## [What to produce]
Which lines of the data below include the string "photographs"? Return each of them.

(Rendered images with source text)
Start of Block
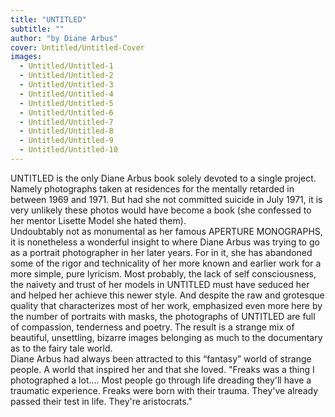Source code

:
 ```yaml
---
title: "UNTITLED"
subtitle: ""
author: "by Diane Arbus"
cover: Untitled/Untitled-Cover
images:
  - Untitled/Untitled-1
  - Untitled/Untitled-2
  - Untitled/Untitled-3
  - Untitled/Untitled-4
  - Untitled/Untitled-5
  - Untitled/Untitled-6
  - Untitled/Untitled-7
  - Untitled/Untitled-8
  - Untitled/Untitled-9
  - Untitled/Untitled-10
---
```


UNTITLED is the only Diane Arbus book solely devoted to a single project. Namely photographs taken at residences for the mentally retarded in between 1969 and 1971. But had she not committed suicide in July 1971, it is very unlikely these photos would have become a book (she confessed to her mentor Lisette Model she hated them).  
Undoubtably not as monumental as her famous APERTURE MONOGRAPHS, it is nonetheless a wonderful insight to where Diane Arbus was trying to go as a portrait photographer in her later years. For in it, she has abandoned some of the rigor and technicality of her more known and earlier work for a more simple, pure lyricism.
Most probably, the lack of self consciousness, the naivety and trust of her models in UNTITLED must have seduced her and helped her achieve this newer style.
And despite the raw and grotesque quality that characterizes most of her work, emphasized even more here by the number of portraits with masks, the photographs of UNTITLED are full of compassion, tenderness and poetry.  The result is a strange mix of beautiful, unsettling, bizarre images belonging as much to the documentary as to the fairy tale world.  
Diane Arbus had always been attracted to this “fantasy” world of strange people. A world that inspired her and that she loved.
"Freaks was a thing I photographed a lot.... Most people go through life dreading they'll have a traumatic experience. Freaks were born with their trauma. They've already passed their test in life. They're aristocrats."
End of Block
## [Answer to the problem]
UNTITLED is the only Diane Arbus book solely devoted to a single project. Namely photographs taken at residences for the mentally retarded in between 1969 and 1971. But had she not committed suicide in July 1971, it is very unlikely these photos would have become a book (she confessed to her mentor Lisette Model she hated them).  
And despite the raw and grotesque quality that characterizes most of her work, emphasized even more here by the number of portraits with masks, the photographs of UNTITLED are full of compassion, tenderness and poetry.  The result is a strange mix of beautiful, unsettling, bizarre images belonging as much to the documentary as to the fairy tale world.  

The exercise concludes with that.